Suppression of Atherosclerotic Plaque Progression and Instability by Tissue Inhibitor of Metalloproteinase-2. Involvement of Macrophage Migration and Apoptosis

Jason L. Johnson PhD*, Andrew H. Baker PhD, Kazuhiro Oka PhD, Lawrence Chan MBBS, DSc, Andrew C. Newby PhD, Christopher L. Jackson PhD, and Sarah J. George PhD

From the Bristol Heart Institute (J.L.J., A.C.N., C.L.J., S.J.G.), University of Bristol, Bristol, England; the British Heart Foundation Glasgow Cardiovascular Research Centre (A.H.B.), Division of Cardiovascular and Medical Sciences, University of Glasgow, Glasgow, Scotland; and the Departments of Medicine and Molecular and Cellular Biology (K.O., L.C.), Baylor College of Medicine, Houston, Tex.

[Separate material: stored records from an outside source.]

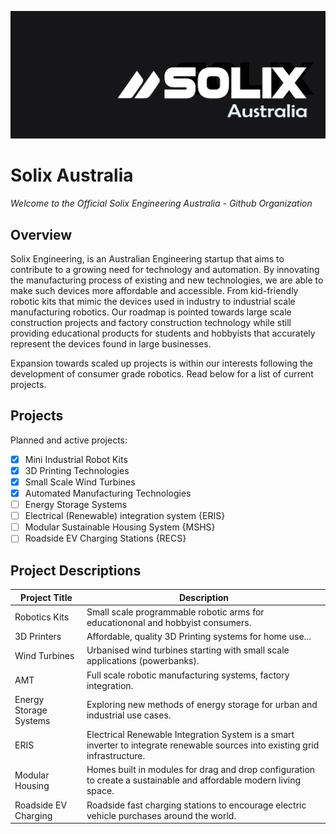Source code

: ![Logo](https://github.com/Solix-Group/.github/blob/main/profile/solix.jpg)

# Solix Australia

*Welcome to the Official Solix Engineering Australia - Github Organization*

## Overview

Solix Engineering, is an Australian Engineering startup that aims to contribute to a growing need for technology and automation. By innovating the manufacturing process of existing and new technologies, we are able to make such devices more affordable and accessible. From kid-friendly robotic kits that mimic the devices used in industry to industrial scale manufacturing robotics. Our roadmap is pointed towards large scale construction projects and factory construction technology while still providing educational products for students and hobbyists that accurately represent the devices found in large businesses.

Expansion towards scaled up projects is within our interests following the development of consumer grade robotics. Read below for a list of current projects.

## Projects
Planned and active projects:    

- [x] Mini Industrial Robot Kits
- [x] 3D Printing Technologies
- [x] Small Scale Wind Turbines
- [x] Automated Manufacturing Technologies
- [ ] Energy Storage Systems
- [ ] Electrical (Renewable) integration system {ERIS}
- [ ] Modular Sustainable Housing System {MSHS}
- [ ] Roadside EV Charging Stations {RECS}

## Project Descriptions

Project Title | Description
------------- | --------------
Robotics Kits | Small scale programmable robotic arms for educationonal and hobbyist consumers.
3D Printers | Affordable, quality 3D Printing systems for home use...
Wind Turbines | Urbanised wind turbines starting with small scale applications (powerbanks).
AMT | Full scale robotic manufacturing systems, factory integration.
Energy Storage Systems | Exploring new methods of energy storage for urban and industrial use cases.
ERIS | Electrical Renewable Integration System is a smart inverter to integrate renewable sources into existing grid infrastructure.
Modular Housing | Homes built in modules for drag and drop configuration to create a sustainable and affordable modern living space.
Roadside EV Charging | Roadside fast charging stations to encourage electric vehicle purchases around the world.

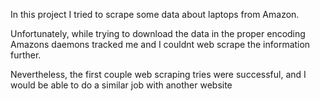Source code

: In this project I tried to scrape some data about laptops from Amazon.

Unfortunately, while trying to download the data in the proper encoding Amazons daemons tracked me and I couldnt web scrape the information further.

Nevertheless, the first couple web scraping tries were successful, and I would be able to do a similar job with another website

* To whom correspondence should be addressed. E-mail: jason.l.johnson{at}bristol.ac.uk.

Background--Matrix metalloproteinase (MMP)-associated extracellular matrix degradation is thought to contribute to the progression and rupture of atherosclerotic plaques. However, direct evidence of this concept remains elusive. We hypothesized that overexpression of tissue inhibitor of metalloproteinase (TIMP)-1 or TIMP-2 would attenuate atherosclerotic plaque development and instability in high fat-fed apolipoprotein E-knockout (apoE-/-) mice.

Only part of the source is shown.